This is what VTA telling Sharks fan this season:

VTA will no longer offer direct service to or from Santa Teresa light rail station to San Fernando and Diridon Station for special events and games at SAP. In June the VTA Board of Directors adopted a Special Events Policy for event venues to reimburse VTA for services requested beyond its regular service. SAP has chosen not to request the additional service for Sharks games. There is still direct service to and from Winchester, although no extra trains post event.

This is part of an ongoing pattern for the last 17 years: Want more taxes but don’t want to spend the money on services.

Operating a sporting or entertainment venue is all about extracting as much revenue from the customers. That’s why the prices for food, alcohol, and parking is much higher than what you normally find outside.

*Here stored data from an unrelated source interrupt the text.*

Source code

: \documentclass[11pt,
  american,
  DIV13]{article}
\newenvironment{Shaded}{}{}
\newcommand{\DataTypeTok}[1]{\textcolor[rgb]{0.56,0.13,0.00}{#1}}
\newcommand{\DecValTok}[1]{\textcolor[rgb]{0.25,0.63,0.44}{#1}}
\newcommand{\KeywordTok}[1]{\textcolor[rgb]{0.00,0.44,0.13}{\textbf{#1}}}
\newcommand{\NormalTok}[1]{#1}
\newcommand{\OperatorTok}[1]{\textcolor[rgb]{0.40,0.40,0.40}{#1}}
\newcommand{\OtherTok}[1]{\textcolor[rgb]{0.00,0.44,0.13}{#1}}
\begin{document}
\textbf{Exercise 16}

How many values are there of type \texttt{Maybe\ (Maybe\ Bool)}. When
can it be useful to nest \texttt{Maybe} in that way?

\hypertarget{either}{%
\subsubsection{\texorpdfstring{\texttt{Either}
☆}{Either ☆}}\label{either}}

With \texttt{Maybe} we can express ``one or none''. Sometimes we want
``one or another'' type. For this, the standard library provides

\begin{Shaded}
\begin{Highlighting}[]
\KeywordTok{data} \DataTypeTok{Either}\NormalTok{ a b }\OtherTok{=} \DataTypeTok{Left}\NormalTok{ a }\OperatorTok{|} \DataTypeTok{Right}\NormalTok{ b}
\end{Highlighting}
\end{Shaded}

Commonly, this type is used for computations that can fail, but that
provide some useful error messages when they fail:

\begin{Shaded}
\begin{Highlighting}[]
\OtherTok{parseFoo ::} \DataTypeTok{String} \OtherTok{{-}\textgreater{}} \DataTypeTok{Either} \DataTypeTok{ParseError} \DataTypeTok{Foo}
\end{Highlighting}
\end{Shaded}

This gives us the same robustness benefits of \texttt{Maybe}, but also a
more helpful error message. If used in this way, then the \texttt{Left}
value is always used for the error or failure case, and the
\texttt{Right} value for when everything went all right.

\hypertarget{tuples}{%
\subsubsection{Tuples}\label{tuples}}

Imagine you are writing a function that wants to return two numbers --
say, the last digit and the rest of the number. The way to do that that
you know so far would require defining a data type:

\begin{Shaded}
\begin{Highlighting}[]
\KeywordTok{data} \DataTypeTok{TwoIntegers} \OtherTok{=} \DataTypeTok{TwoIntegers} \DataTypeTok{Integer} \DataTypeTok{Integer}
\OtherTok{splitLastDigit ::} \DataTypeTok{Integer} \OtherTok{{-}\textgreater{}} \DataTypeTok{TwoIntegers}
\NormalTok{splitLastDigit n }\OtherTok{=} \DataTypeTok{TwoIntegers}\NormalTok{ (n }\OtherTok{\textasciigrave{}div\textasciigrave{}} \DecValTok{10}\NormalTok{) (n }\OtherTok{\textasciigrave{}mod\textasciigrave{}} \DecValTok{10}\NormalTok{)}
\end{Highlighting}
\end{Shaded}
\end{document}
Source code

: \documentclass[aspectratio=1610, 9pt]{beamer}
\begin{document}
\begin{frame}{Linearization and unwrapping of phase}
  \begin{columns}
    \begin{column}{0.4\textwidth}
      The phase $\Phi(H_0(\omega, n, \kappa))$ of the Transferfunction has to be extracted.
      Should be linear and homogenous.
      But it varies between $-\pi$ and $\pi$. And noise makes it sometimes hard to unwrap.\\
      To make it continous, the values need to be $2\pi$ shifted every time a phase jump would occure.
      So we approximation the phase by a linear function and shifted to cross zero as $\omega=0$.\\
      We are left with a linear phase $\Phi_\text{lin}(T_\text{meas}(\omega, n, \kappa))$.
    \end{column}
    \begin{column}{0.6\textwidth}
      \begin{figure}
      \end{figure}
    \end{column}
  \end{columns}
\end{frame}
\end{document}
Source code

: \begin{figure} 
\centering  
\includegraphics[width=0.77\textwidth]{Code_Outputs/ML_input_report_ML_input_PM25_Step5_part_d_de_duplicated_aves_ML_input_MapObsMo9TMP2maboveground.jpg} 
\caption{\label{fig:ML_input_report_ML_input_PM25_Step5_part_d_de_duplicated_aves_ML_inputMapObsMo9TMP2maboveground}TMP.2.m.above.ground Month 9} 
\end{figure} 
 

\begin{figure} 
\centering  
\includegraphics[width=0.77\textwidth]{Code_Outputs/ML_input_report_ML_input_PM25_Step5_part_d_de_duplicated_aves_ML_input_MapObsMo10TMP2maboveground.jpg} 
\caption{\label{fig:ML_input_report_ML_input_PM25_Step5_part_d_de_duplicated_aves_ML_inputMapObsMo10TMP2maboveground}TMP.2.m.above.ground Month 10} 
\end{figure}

The venue could say, why should they pay VTA when VTA is unwilling or unable to maximize the revenue from the riders? It is like VTA selling hot dogs at Levi’s for $2.00 (rather than $8) and bill the venue for difference.

And why should they pay VTA when there are private bus companies that are willing to charge premium fares for a service that will cost nothing for the venue. It seems like VTA is pretending that it has a monopoly on transportation service and thinks they can determine the service level and charge the other entities for the cost.

10 years ago, before FTA revised the charter bus rule, transit agency could charge premium fare on buses to offset the cost to provide service. FTA revised the rule because FTA thinks the private sector should have an opportunity to provide service rather than having these events reserved for the benefit of transit unions (they get paid at overtime rate rather than a normal rate for a private company). But such rule does not apply to rail and ferries.

For the final 49ers season at Candlestick, Muni for whatever reason decided to eat the extra cost (and loss of extra revenue) for the football service when FTA told them that they could not charge a premium fare (Muni continued to charge a premium rate for a few years under the argument that it was the normal fare for the cable car). Other companies obviously wanted to provide substitute service, but SFMTA doesn’t want private services because they would have to use Muni stops and other issues such as “labor peace.” They rather pay for the service themselves.

VTA, with the reputation of having the “worst light rail system in the nation,” is one more step closer towards irrelevance. The middle-class suburban folks that provide tax revenue to the agency would have fewer opportunities to see how their tax money is being spent. May be they are wealthy enough not to take transit to work or to school, but they may want to take transit to events that they know traffic will be a nightmare and parking will be expensive.